Novel mode of transcription regulation by SdiA, an Escherichia coli homologue of the quorum-sensing regulator.

SdiA, an Escherichia coli homologue of the quorum-sensing regulator, controls the expression of the ftsQAZ operon for cell division. Transcription of ftsQ is under the control of two promoters, upstream ftsQP2 and downstream ftsQP1, which are separated by 125 bp. SdiA activates transcription from ftsQP2 in vivo. Here, we demonstrate that SdiA facilitates the RNA polymerase binding to ftsQP2 and thereby stimulates transcription from P2. Gel shift and DNase I footprinting assays indicated that SdiA binds to the ftsQP2 promoter region between -51 and -25 with respect to the P2 promoter. Activation of ftsQP2 transcription by SdiA was observed with a mutant RNA polymerase containing a C-terminal domain (CTD)-deleted alpha-subunit (alpha 235) but not with RNA polymerase containing sigma(S) or a CTD-deleted sigma(D) (sigma(D)529).
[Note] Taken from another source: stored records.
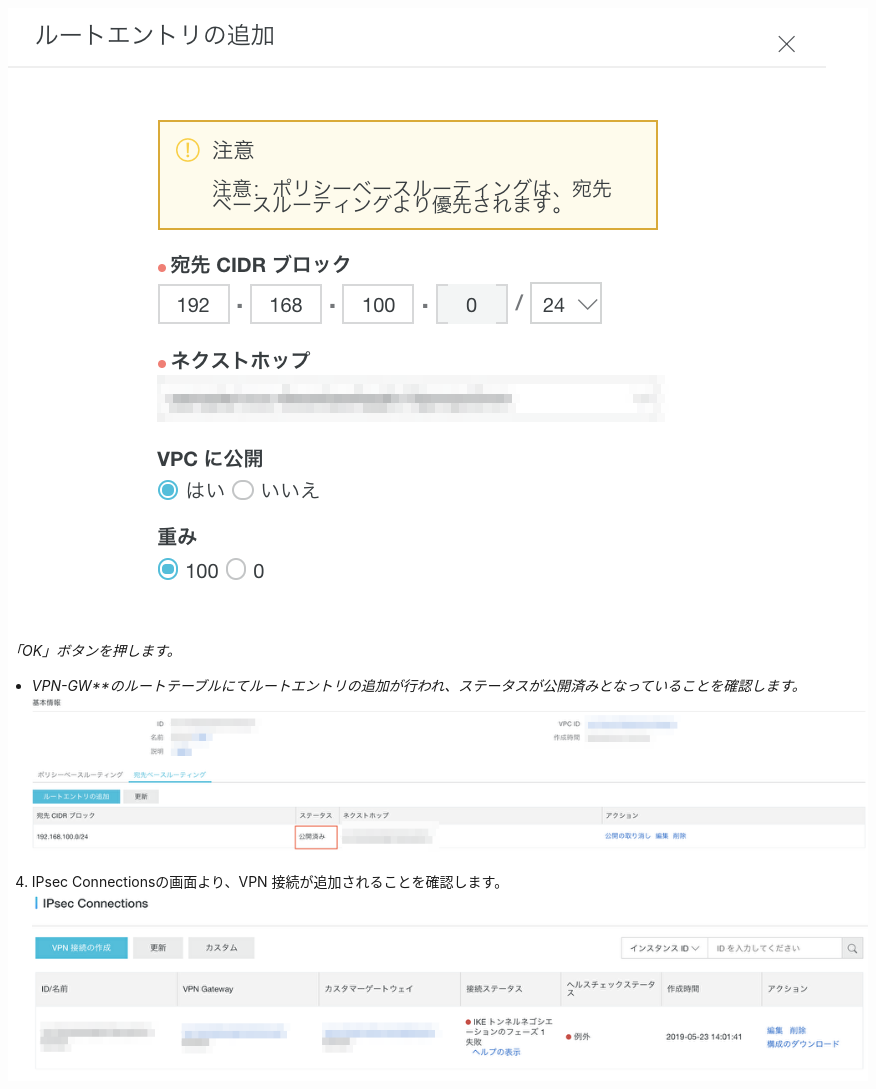   ![img](https://raw.githubusercontent.com/sbopsv/cloud-tech/master/content/network-connect-case/images/cm-003.png)

  *「OK」ボタンを押します。*

- *VPN-GW**のルートテーブルにてルートエントリの追加が行われ、ステータスが公開済みとなっていることを確認します。*
  ![img](https://raw.githubusercontent.com/sbopsv/cloud-tech/master/content/network-connect-case/images/cm-004.png)

4. IPsec Connectionsの画面より、VPN 接続が追加されることを確認します。
    ![img](https://raw.githubusercontent.com/sbopsv/cloud-tech/master/content/network-connect-case/images/cm-005.png)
In good agreement with the transcription assay, no protection of P2 was observed with the RNA polymerase holoenzymes, E sigma(S) and E sigma(D)529. These observations together indicate that: (i) SdiA supports the RNA polymerase binding to ftsQP2; and (ii) this recruitment of RNA polymerase by SdiA depends on the presence of intact sigmaCTD. This is in contrast to the well-known mechanism of RNA polymerase recruitment by protein-protein contact between class I factors and alpha CTD. In addition to the P2 activation, SdiA inhibited RNA polymerase binding to the ftsQP1 promoter and thereby repressed transcription from P1. Gel shift assays indicate weak binding of SdiA to the P1 promoter region downstream from -13 (or +112 with respect to P2). Neither alpha CTD nor sigma CTD are required for this inhibition. Thus, the transcription repression of P1 by SdiA may result from its competition with the RNA polymerase in binding to this promoter.